Mas Larry David, que tem duas filhas jovens, ao contrário do que aparenta na ficção, é um homem antenado nas tendências. Talvez o melhor episódio seja “The Accidental Texto On Purpose” (A mensagem acidental de propósito). Como diz o título, ele inventa uma solução para problemas entre pessoas: enviar uma mensagem de texto fingindo ser para um amigo, mas na verdade para a pessoa com quem quer se desculpar, dizendo o quanto havia se arrependido de ter machucado aquela pessoa. Sejamos francos, quem nunca?
Outra tradição de Curb que se manteve foi a participação especial de grandes nomes fazendo versões exageradas de si mesmo. A série já contou com Mel Brooks, Martin Scorsese, Michael J. Fox, David Shwimmer entre outros. Dessa vez, foi a vez do fenômeno da Broadway, Lin Manuel Miranda, fazer a sua participação. E Lin não decepcionou. Ao ser perdoado da Fatwa, um comitê islâmico diz a Larry David que a única condição para que ele possa fazer o musical Fatwa, é se Lin estiver no elenco. O criador do musical Hamilton concorda, mas ele se mostra egocêntrico e autoritário, tomando conta do show e jogando Larry para escanteio.

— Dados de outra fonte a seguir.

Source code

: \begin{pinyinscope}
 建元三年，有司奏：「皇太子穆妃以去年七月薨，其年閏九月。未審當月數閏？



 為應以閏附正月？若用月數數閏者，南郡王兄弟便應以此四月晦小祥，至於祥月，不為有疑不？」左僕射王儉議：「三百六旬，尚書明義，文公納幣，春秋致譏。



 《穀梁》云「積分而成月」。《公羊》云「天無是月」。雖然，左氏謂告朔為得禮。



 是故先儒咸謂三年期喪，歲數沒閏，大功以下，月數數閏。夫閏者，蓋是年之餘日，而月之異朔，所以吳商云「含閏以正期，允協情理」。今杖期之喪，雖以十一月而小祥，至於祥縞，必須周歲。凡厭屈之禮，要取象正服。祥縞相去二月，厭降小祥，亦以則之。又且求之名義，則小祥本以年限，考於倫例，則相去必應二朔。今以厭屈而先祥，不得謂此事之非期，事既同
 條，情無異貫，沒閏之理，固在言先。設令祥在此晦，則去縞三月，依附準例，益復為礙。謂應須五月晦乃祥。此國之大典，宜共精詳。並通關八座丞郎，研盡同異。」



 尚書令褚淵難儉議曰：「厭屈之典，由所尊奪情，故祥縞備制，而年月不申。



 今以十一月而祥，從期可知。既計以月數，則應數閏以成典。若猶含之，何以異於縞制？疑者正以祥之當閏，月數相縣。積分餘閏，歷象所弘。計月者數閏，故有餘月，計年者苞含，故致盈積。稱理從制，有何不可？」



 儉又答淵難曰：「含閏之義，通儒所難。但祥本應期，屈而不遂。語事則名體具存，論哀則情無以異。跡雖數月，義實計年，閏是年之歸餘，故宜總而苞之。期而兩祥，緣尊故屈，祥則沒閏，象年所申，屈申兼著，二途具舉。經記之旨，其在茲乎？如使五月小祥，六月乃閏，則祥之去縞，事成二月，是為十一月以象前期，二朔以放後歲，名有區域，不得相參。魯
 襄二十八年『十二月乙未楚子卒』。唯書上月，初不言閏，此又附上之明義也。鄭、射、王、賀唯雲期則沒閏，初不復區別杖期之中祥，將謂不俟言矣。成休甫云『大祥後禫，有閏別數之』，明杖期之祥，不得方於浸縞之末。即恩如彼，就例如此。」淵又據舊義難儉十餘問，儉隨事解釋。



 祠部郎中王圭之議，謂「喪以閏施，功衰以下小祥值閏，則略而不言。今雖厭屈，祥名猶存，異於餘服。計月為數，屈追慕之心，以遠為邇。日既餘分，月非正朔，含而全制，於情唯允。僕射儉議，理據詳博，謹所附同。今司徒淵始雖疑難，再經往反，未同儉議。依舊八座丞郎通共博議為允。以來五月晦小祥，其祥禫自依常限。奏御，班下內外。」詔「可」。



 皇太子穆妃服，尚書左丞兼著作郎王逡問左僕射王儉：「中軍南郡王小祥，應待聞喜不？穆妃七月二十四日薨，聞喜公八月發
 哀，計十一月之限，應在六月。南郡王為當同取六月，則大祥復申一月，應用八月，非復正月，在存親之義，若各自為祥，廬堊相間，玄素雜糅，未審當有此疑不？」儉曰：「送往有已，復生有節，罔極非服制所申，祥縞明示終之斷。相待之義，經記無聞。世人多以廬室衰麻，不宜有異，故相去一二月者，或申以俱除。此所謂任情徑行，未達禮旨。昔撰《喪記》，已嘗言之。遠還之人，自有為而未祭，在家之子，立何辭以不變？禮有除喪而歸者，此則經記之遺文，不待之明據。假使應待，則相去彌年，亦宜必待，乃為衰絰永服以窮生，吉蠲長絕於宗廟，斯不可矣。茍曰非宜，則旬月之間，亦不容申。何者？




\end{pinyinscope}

Lin Manuel sempre teve uma imagem do garoto prodígio dos musicais, humilde e genial. A escolha de colocá-lo como egocêntrico, ainda que simpático, resulta em muitas risadas.
Também é interessante ver outros atores famosíssimos, que poderiam participar da série como si mesmos, mas participam em papéis. É o caso de Bryan Cranston, o nosso eterno Walter White e Lauren Graham, nossa Lorelai Gilmore.
A temporada termina como começou, com Larry David cantando “Mary Poppins”. Sem musical e ainda perseguido por um muçulmano que não sabe que a Fatwa havia sido anulada. Mas esse é o dever de Curb, fazer rir e pensar. Pelo menos até a 10a temporada, que já está sendo produzida. Um bom assunto para situações de “stop and chat”.